Sunday, October 24, 2010

"Texas Chainsaw Massacre: The Next Generation" - Zach's Take

You know how at the end of the original Texas Chainsaw Massacre Leatherface twirls around aimlessly, awkwardly flinging the chainsaw around at the air, almost doing a weird little kooky dance?

That always soured the film for me. I thought it was over-the-top and silly. It kind of took me out of the film and ruined the verisimilitude that the it had managed to create up until that point.

Now imagine that last shot, but extended for 90-minutes.

Writer/director Kim Henkel (who wrote the original) returns to offer up what he calls "the real sequel" to the first one. Which is interesting, considering this is essentially a re-tread of the original, with pretty much nothing interesting to add and certainly no new take on the material. Teenagers get stranded. Leatherface knocks out one of them, hangs up the other on a meat hook, and chases the final girl with a chainsaw for a little bit. Then the main girl gets caught and is forced to endure a psycho family dinner. Girl escapes, chased by Leatherface. Cue kooky dance. Roll credits.

Just about the only difference is that the teenagers get stranded in the woods (which look nothing like Texas) instead of the remote and desolate plains like in the first film. The new scenery takes any of the creepiness out of the proceedings; how many horror flicks have you seen set in the woods? Probably a little less than fifteen million.

Ultimately, this film feels like some failed art-house director's take on the original. There's a lot of intentional ambiguity, hammy over-acting posing as social criticism, and a scarcity of any sense of pacing or tension. Shots linger for far too long and expose the silliness of the events unfolding on screen.
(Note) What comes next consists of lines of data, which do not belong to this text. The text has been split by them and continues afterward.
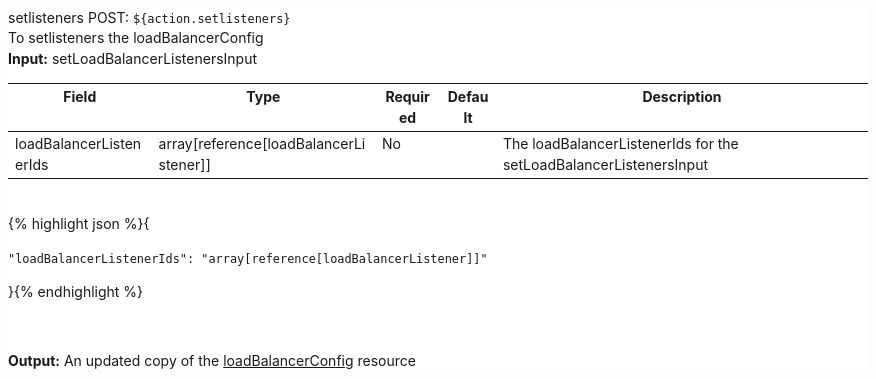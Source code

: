 <span class="action">
<span class="header">
setlisteners
<span class="headerright">POST:  <code>${action.setlisteners}</code></span>
</span>
<div class="action-contents">
To setlisteners the loadBalancerConfig
<br>

<span class="input">
<strong>Input:</strong>​​​ setLoadBalancerListenersInput


Field | Type | Required | Default | Description
---|---|---|---|---
loadBalancerListenerIds | array[reference[loadBalancerListener]] | No | <no value> | The loadBalancerListenerIds for the setLoadBalancerListenersInput


<br>
{% highlight json %}{

	"loadBalancerListenerIds": "array[reference[loadBalancerListener]]"

}{% endhighlight %}

<br>
</span>

<span class="output"><strong>Output:</strong> An updated copy of the <a href="/rancher/api/loadBalancerConfig/">loadBalancerConfig</a> resource
</span>
</div>
</span>
</span>
</span>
The tone is far too preposterous to be scary, and far too deranged and "edgy" to be campy.

Take, for example, the cameo that ties this film to the original: at the end, Renee Zelwegger's character sees a girl being hauled off on a gurney. The role is credited to "Anonymous." It's actually Marilyn Burns who played Sally in the original film. Or also consider that Leatherface is portrayed as having some kind of gender identity disorder. The film is full of these lame and half-baked "twists" on the original. Deep, man. Deep.

To sum up: the film aims to have it all, swinging awkwardly from campy to serious and everywhere in between.

In other words, Texas Chainsaw Massacre: The Next Generation is the weird little kooky dance of horror cinema.